Our rooster alarm clock woke us early the following morning; having ascertained it was dawn our feathery friend saw no reason to stop squawking until we had abandoned any lingering thoughts of sleeping in. After breakfast we climbed to a nearby promontory with spectacular views of the town on one side, and the luscious, green valley on the other.
Salento is a genteel and peaceful town, as well as something of a regional tourist hotspot. Built after Simón Bolívar rode along a nearby mountain road between Bogotá and Quito, it is now a centre for coffee production in Colombia.

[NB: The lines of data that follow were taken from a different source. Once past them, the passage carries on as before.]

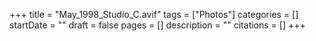 +++
title = "May_1998_Studio_C.avif"
tags = ["Photos"]
categories = []
startDate = ""
draft = false
pages = []
description = ""
citations = []
+++
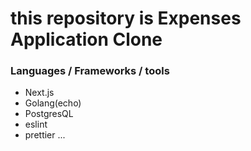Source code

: # this repository is Expenses Application Clone

### Languages / Frameworks / tools
- Next.js
- Golang(echo)
- PostgresQL
- eslint
- prettier
...
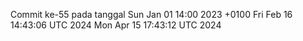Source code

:Commit ke-55 pada tanggal Sun Jan 01 14:00 2023 +0100
Fri Feb 16 14:43:06 UTC 2024
Mon Apr 15 17:43:12 UTC 2024
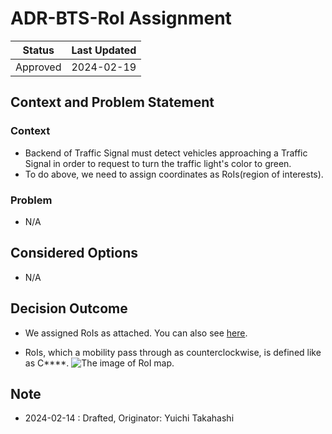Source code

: # ADR-BTS-RoI Assignment

| Status | Last Updated |
|---|---|
|Approved| 2024-02-19 |

## Context and Problem Statement

### Context

- Backend of Traffic Signal must detect vehicles approaching a Traffic Signal in order to request to turn the traffic light's color to green.
- To do above, we need to assign coordinates as RoIs(region of interests).

### Problem

- N/A

## Considered Options

- N/A

## Decision Outcome

- We assigned RoIs as attached. You can also see [here](https://www.figma.com/file/vtfb0eVUq4wzzJnG5KsFYK/RoI-Map?type=whiteboard&node-id=2-950&t=xKEsXm21H5ai2H4R-4).

- RoIs, which a mobility pass through as counterclockwise, is defined like as C****.
![The image of RoI map.](https://github.tri-ad.tech/storage/user/8096/files/308667b5-f7e7-4308-a787-a868b2465bf1)

## Note

- 2024-02-14 : Drafted, Originator: Yuichi Takahashi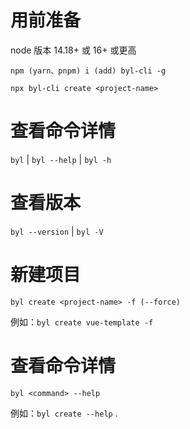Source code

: # 用前准备

node 版本 14.18+ 或 16+ 或更高

`npm (yarn、pnpm) i (add) byl-cli -g`

`npx byl-cli create <project-name>`

# 查看命令详情

`byl` | `byl --help` | `byl -h`

# 查看版本

`byl --version` | `byl -V`

# 新建项目

`byl create <project-name> -f (--force)`

例如：`byl create vue-template -f`

# 查看命令详情

`byl <command> --help`

例如：`byl create --help`
.
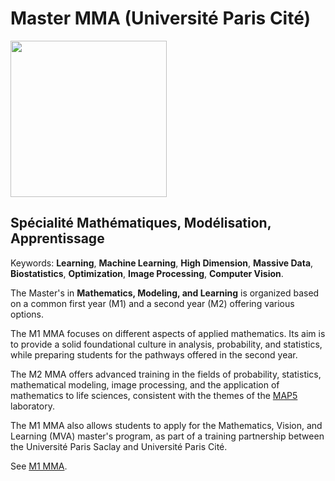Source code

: # Master MMA (Université Paris Cité)

<img src="https://uploads-ssl.webflow.com/5dea07d5bb83abf6cdffcf8a/5f6c54d5adee34258d452f06_Universite%20Paris%20Descartes.png" width =250></img>

## Spécialité Mathématiques, Modélisation, Apprentissage

Keywords: **Learning**, **Machine Learning**, **High Dimension**, **Massive Data**, **Biostatistics**, **Optimization**, **Image Processing**, **Computer Vision**.

The Master's in **Mathematics, Modeling, and Learning** is organized based on a common first year (M1) and a second year (M2) offering various options.

The M1 MMA focuses on different aspects of applied mathematics. Its aim is to provide a solid foundational culture in analysis, probability, and statistics, while preparing students for the pathways offered in the second year.

The M2 MMA offers advanced training in the fields of probability, statistics, mathematical modeling, image processing, and the application of mathematics to life sciences, consistent with the themes of the [MAP5](https://map5.mi.parisdescartes.fr/) laboratory.

The M1 MMA also allows students to apply for the Mathematics, Vision, and Learning (MVA) master's program, as part of a training partnership between the Université Paris Saclay and Université Paris Cité.

See [M1 MMA](https://math-info.u-paris.fr/master-mathematiques-et-applications/specialite-mathematiques-modelisation-apprentissage/).


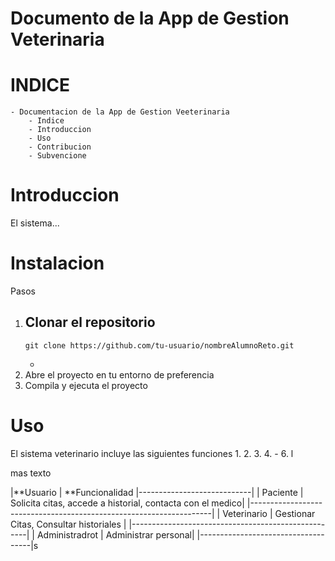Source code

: # Documento de la App de Gestion Veterinaria

# INDICE
    - Documentacion de la App de Gestion Veeterinaria
        - Indice
        - Introduccion
        - Uso
        - Contribucion
        - Subvencione

# Introduccion
El sistema...

# Instalacion
Pasos
 1. Clonar el repositorio
    -
        git clone https://github.com/tu-usuario/nombreAlumnoReto.git
    -
2. Abre el proyecto en tu entorno de preferencia
3. Compila y ejecuta el proyecto    

# Uso
El sistema  veterinario incluye las siguientes funciones
    1.
    2.
    3.
    4.
    - 
    6. l

mas texto


|**Usuario | **Funcionalidad 
|----------------------------|
| Paciente | Solicita citas, accede a historial, contacta con el medico|
|--------------------------------------------------------------------|
| Veterinario | Gestionar Citas, Consultar historiales |
|----------------------------------------------------|
| Administradrot | Administrar personal|
|------------------------------------|s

After ambling around the shops, we visited a small restaurant to watch England bow out of the World Cup to Croatia. We took the opportunity to try Bandeja Paisa, a popular local dish composed of beans, white rice, chicharrón, fried egg, plantain, chorizo, arepa, black pudding, avocado and lemon – essentially a heart attack on a plate!
Bandeja Paisa (image courtesy of Colombia.com)
The following morning we headed to Plantation House a tour of Don Eduardo’s coffee farm. The Don, real name Tim Edwards, is an English expat who fell in love with Colombia during a flying tour of the continent. Taking advantage of a collapse in the value of coffee in 2004, he bought a large coffee plantation, moved his family over and began collecting an inordinate number of pet dogs. With his white beard, cane and jolly manner, he put us in mind of Richard Attenborough in Jurassic Park. When he showed us the magnificent view of rolling green hills from his back garden, we couldn’t help but hum the film’s theme song…
Don Eduardo was full of excellent facts and anecdotes, reflecting a passion for both coffee and his adopted country. After a tour of his plantation, we walked along an old dirt road (the one Bolívar had ridden along before Salento was a place on the map) to the coffee processing. The Don wisely leaves day to day running of his plantation to the locals, instead demonstrating to us how coffee is produced and prepared before treating us to cups of the freshest, greatest coffee we had ever tasted. After the tour we couldn’t resist buying a couple of bags for the long road ahead.
In the afternoon we caught a jeep to the nearby Cocora Valley, famed for its towering wax palms. Although the walk was arduous and it threatened to rain throughout, the views were incredible and we were accompanied by two stray dogs for the duration of our hike. Before leaving we tried out an Andean favourite: hot chocolate with cheese. This horrific-sounding concoction is actually quite delicious, though it was incredibly fattening and undid all our good work from the walk. In the evening we watched a silent lightning storm which lit up the night sky, then settled in for several rounds of Uno (picked up in town, who says we’re boring!) before bed.